Easy for you to say when you don't have to sell an i7 CPU to buy a Ryzen 7 CPU.
You can say that on the sidelines as a person with no actual skin in the game just throwing out random comments.
For actual i7 users, your comments are hilariuos. I have never once considered Ryzen 7 to be a viable upgrade for my CPU.
I'm actually waiting for Zen 2 before I see if AMD is up to par for my use.
AMD is great for a budget option don't get me wrong. If you need raw price/perf AMD wins. But when you just want power? That's the reason I am going intel, and that's the reason I'm switching to Nvidia.
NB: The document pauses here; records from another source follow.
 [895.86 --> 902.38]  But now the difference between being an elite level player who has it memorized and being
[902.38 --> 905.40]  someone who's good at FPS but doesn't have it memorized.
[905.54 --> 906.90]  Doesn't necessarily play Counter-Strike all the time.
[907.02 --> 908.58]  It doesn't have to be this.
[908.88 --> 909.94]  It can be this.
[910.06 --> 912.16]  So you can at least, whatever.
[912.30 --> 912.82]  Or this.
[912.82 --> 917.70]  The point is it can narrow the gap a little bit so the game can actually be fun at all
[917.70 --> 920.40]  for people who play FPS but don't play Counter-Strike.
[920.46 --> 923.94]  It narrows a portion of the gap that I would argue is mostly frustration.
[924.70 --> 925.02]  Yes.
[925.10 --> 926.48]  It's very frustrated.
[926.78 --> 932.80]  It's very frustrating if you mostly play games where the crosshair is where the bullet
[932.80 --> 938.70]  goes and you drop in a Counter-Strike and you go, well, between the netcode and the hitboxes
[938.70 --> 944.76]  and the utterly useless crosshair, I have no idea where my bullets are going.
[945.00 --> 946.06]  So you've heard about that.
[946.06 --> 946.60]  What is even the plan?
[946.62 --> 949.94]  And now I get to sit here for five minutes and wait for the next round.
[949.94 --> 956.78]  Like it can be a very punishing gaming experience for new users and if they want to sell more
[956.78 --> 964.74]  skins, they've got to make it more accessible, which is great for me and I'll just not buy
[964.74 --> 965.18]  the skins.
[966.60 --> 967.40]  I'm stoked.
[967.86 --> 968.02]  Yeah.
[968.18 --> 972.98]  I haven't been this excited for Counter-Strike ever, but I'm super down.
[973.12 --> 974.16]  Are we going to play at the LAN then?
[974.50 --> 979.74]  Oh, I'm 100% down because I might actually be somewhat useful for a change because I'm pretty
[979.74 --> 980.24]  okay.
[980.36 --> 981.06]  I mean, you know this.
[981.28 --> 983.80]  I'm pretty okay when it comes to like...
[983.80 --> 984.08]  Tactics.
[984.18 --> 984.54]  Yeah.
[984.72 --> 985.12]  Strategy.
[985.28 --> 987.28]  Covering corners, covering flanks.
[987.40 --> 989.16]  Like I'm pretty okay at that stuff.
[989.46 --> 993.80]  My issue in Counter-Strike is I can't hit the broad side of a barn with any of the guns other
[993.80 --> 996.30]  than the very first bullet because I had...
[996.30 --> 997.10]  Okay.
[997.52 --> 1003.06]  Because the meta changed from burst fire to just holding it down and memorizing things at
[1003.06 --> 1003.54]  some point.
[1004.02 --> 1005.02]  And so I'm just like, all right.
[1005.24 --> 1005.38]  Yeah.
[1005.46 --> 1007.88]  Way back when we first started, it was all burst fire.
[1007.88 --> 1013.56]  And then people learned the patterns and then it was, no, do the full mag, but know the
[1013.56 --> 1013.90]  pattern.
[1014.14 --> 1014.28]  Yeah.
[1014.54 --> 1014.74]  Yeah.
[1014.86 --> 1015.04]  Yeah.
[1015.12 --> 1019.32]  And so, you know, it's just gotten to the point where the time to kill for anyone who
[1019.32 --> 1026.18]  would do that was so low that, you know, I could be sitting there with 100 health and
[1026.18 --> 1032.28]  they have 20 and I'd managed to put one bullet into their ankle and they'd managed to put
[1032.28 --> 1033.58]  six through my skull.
I am an actual i7 owner/user (4790K) but thanks for assuming I have no skin in the game. I also own a 6600K / Z170 with no upgrade path to Coffee Lake due to.....reasons. I also have two general purpose Ryzen systems (1700 and 1700X). Sure for gaming they're not much of an upgrade over a highly clocked Haswell or newer i7 (for now), but last time I checked many people use PC's for more than just PC gaming. I don't see why you think AMD Ryzen is just a budget option, that's a little insulting given they outperform Intel in virtually every task but gaming.
Yes Coffee lake is Intel's answer to Ryzen, it'll likely be 10 to 15% better overall in gaming like the 7700K (why upgrade to Coffee Lake if you're just a gamer and already an i7 owner?) and perhaps also beat it in some multithreaded applications, although Ryzen SMT appears superior to Hyperthreading so it should be interesting if Intel's clock speed advantage will give it the edge here.
I'm excited there's finally competition but Intel really needs to humble themselves and stop screwing over their customers. They could start with lowering the price of the CPU's ($500+ CAD is a little unreasonable for the 8700K) or forcing users to upgrade to the latest chipsets, or having to buy Z series boards to overclock K series chips, and packing in a decent CPU cooler to save ~+-$40.00 instead of forcing customers into another purchase.